**EXERCISE OBJECTIVE**. Please return the data word for word and leave out any picture it contains.

Source texts of formatted documents
________
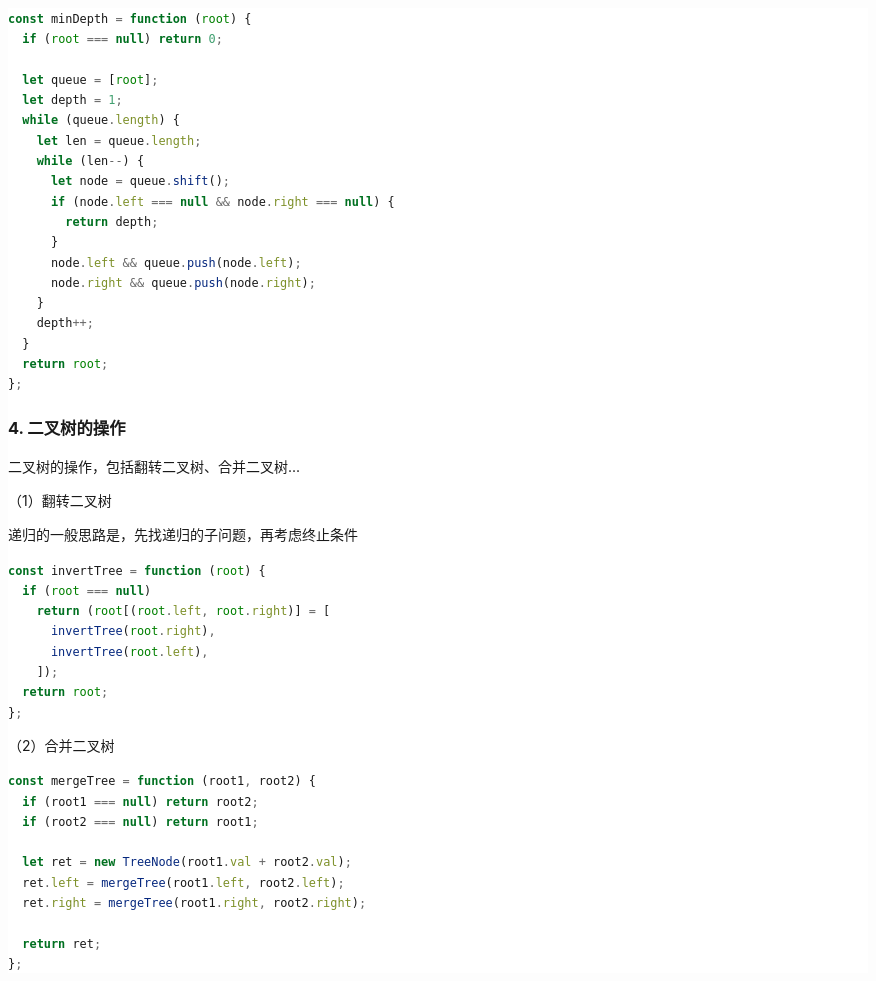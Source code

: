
 ```js
const minDepth = function (root) {
  if (root === null) return 0;

  let queue = [root];
  let depth = 1;
  while (queue.length) {
    let len = queue.length;
    while (len--) {
      let node = queue.shift();
      if (node.left === null && node.right === null) {
        return depth;
      }
      node.left && queue.push(node.left);
      node.right && queue.push(node.right);
    }
    depth++;
  }
  return root;
};
```

### 4. 二叉树的操作

二叉树的操作，包括翻转二叉树、合并二叉树...

（1）翻转二叉树

递归的一般思路是，先找递归的子问题，再考虑终止条件

```js
const invertTree = function (root) {
  if (root === null)
    return (root[(root.left, root.right)] = [
      invertTree(root.right),
      invertTree(root.left),
    ]);
  return root;
};
```

（2）合并二叉树

```js
const mergeTree = function (root1, root2) {
  if (root1 === null) return root2;
  if (root2 === null) return root1;

  let ret = new TreeNode(root1.val + root2.val);
  ret.left = mergeTree(root1.left, root2.left);
  ret.right = mergeTree(root1.right, root2.right);

  return ret;
};
```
________
**OUTPUT FOR THIS EXERCISE**.
Source code

:
 ```js
const minDepth = function (root) {
  if (root === null) return 0;

  let queue = [root];
  let depth = 1;
  while (queue.length) {
    let len = queue.length;
    while (len--) {
      let node = queue.shift();
      if (node.left === null && node.right === null) {
        return depth;
      }
      node.left && queue.push(node.left);
      node.right && queue.push(node.right);
    }
    depth++;
  }
  return root;
};
```

### 4. 二叉树的操作

二叉树的操作，包括翻转二叉树、合并二叉树...

（1）翻转二叉树

递归的一般思路是，先找递归的子问题，再考虑终止条件

```js
const invertTree = function (root) {
  if (root === null)
    return (root[(root.left, root.right)] = [
      invertTree(root.right),
      invertTree(root.left),
    ]);
  return root;
};
```

（2）合并二叉树

```js
const mergeTree = function (root1, root2) {
  if (root1 === null) return root2;
  if (root2 === null) return root1;

  let ret = new TreeNode(root1.val + root2.val);
  ret.left = mergeTree(root1.left, root2.left);
  ret.right = mergeTree(root1.right, root2.right);

  return ret;
};
```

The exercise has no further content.